POZZUOLI – Si è scagliato contro un’infermiera e un vigilantes dopo aver preteso di raggiungere il figlio che era nel pronto soccorso. Poi è scappato prima dell’arrivo dei carabinieri, senza sapere che l’aggressione era stata ripresa dalle telecamere dell’ospedale “Santa Maria delle Grazie” di Pozzuoli. Così è finito nei guai un 47enne di Napoli, denunciato dai militari della stazione di Licola per interruzione di pubblico servizio e minacce. L’uomo era giunto nel pomeriggio di mercoledì a Pozzuoli per fare visita al figlio 20enne che nella tarda mattinata era stato condotto al pronto soccorso a causa di dolori alla spalla e al torace. Dopo l’accesso al triage e le prime visite, il giovane era stato posto in osservazione breve intensiva in quanto, a seguito delle prime indagini e degli esami strumentali, era emersa una diagnosi di pneumotorace per cui doveva sottoporsi ad una terapia di osservazione per approfondimenti diagnostici.

L’AGGRESSIONE – In serata, verso le 19, l’uomo insieme alla moglie e ad altri familiari del giovane, era giunto nei locali del pronto soccorso per chiedere di poter incontrare il ragazzo.

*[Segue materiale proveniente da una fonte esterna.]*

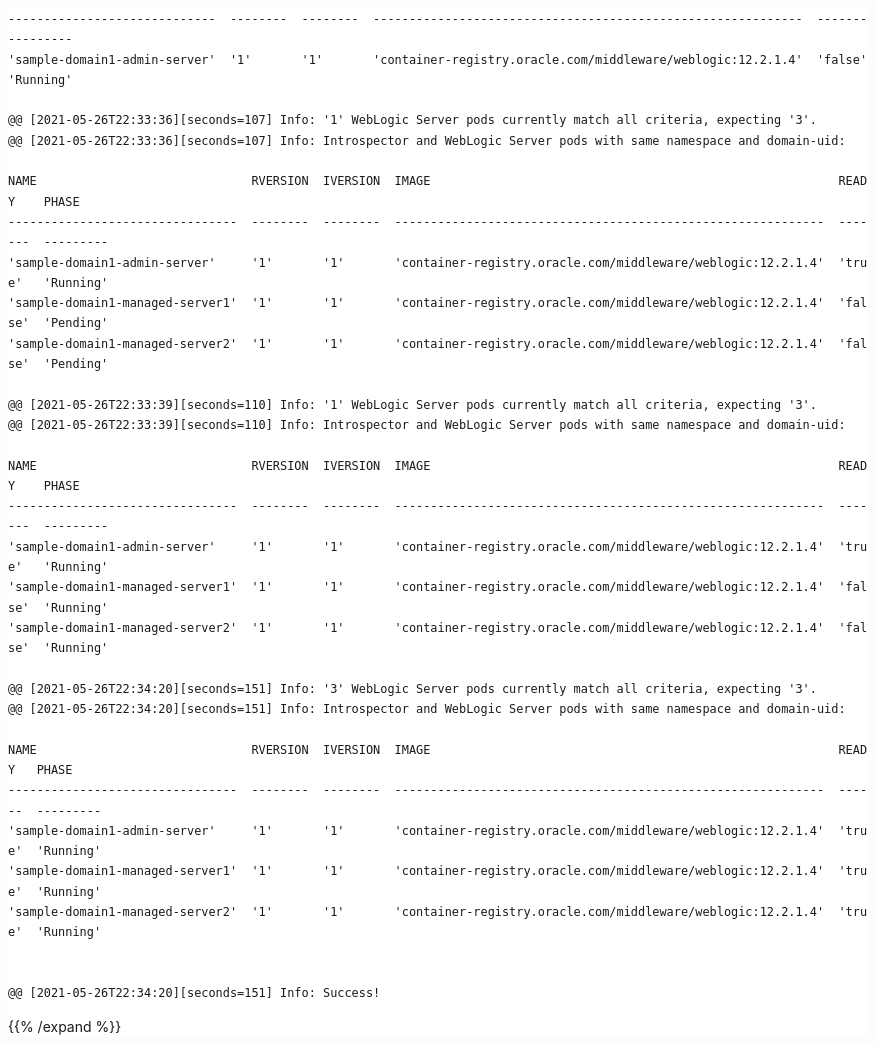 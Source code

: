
   ```
  -----------------------------  --------  --------  ------------------------------------------------------------  -------  ---------
  'sample-domain1-admin-server'  '1'       '1'       'container-registry.oracle.com/middleware/weblogic:12.2.1.4'  'false'  'Running'
  
  @@ [2021-05-26T22:33:36][seconds=107] Info: '1' WebLogic Server pods currently match all criteria, expecting '3'.
  @@ [2021-05-26T22:33:36][seconds=107] Info: Introspector and WebLogic Server pods with same namespace and domain-uid:
  
  NAME                              RVERSION  IVERSION  IMAGE                                                         READY    PHASE
  --------------------------------  --------  --------  ------------------------------------------------------------  -------  ---------
  'sample-domain1-admin-server'     '1'       '1'       'container-registry.oracle.com/middleware/weblogic:12.2.1.4'  'true'   'Running'
  'sample-domain1-managed-server1'  '1'       '1'       'container-registry.oracle.com/middleware/weblogic:12.2.1.4'  'false'  'Pending'
  'sample-domain1-managed-server2'  '1'       '1'       'container-registry.oracle.com/middleware/weblogic:12.2.1.4'  'false'  'Pending'
  
  @@ [2021-05-26T22:33:39][seconds=110] Info: '1' WebLogic Server pods currently match all criteria, expecting '3'.
  @@ [2021-05-26T22:33:39][seconds=110] Info: Introspector and WebLogic Server pods with same namespace and domain-uid:
  
  NAME                              RVERSION  IVERSION  IMAGE                                                         READY    PHASE
  --------------------------------  --------  --------  ------------------------------------------------------------  -------  ---------
  'sample-domain1-admin-server'     '1'       '1'       'container-registry.oracle.com/middleware/weblogic:12.2.1.4'  'true'   'Running'
  'sample-domain1-managed-server1'  '1'       '1'       'container-registry.oracle.com/middleware/weblogic:12.2.1.4'  'false'  'Running'
  'sample-domain1-managed-server2'  '1'       '1'       'container-registry.oracle.com/middleware/weblogic:12.2.1.4'  'false'  'Running'
  
  @@ [2021-05-26T22:34:20][seconds=151] Info: '3' WebLogic Server pods currently match all criteria, expecting '3'.
  @@ [2021-05-26T22:34:20][seconds=151] Info: Introspector and WebLogic Server pods with same namespace and domain-uid:
  
  NAME                              RVERSION  IVERSION  IMAGE                                                         READY   PHASE
  --------------------------------  --------  --------  ------------------------------------------------------------  ------  ---------
  'sample-domain1-admin-server'     '1'       '1'       'container-registry.oracle.com/middleware/weblogic:12.2.1.4'  'true'  'Running'
  'sample-domain1-managed-server1'  '1'       '1'       'container-registry.oracle.com/middleware/weblogic:12.2.1.4'  'true'  'Running'
  'sample-domain1-managed-server2'  '1'       '1'       'container-registry.oracle.com/middleware/weblogic:12.2.1.4'  'true'  'Running'
  
  
  @@ [2021-05-26T22:34:20][seconds=151] Info: Success!
  ```
  {{% /expand %}}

Ma il vigilantes  faceva notare loro che non era possibile accedere ai locali, anche in virtù delle restrizioni previste dai protocolli di sicurezza per l’emergenza Covid. A quel punto i familiari del giovane non volevano sentire ragioni. Pochi secondi e la tensione saliva alle stelle. Il trambusto richiamava l’attenzione del personale medico e infermieristico del pronto soccorso che accorreva per dare manforte all’addetto alla sicurezza. Il 47enne si scagliava prima contro il vigilantes e un’infermiera con minacce e spintoni. Poi si dava alla fuga, prima dell’arrivo dei carabinieri che poco dopo lo rintracciavano nella sua abitazione. Solo paura e nessuna conseguenza fisica per il vigilantes e l’infermiera che poco dopo riprendevano regolarmente il loro posto di lavoro.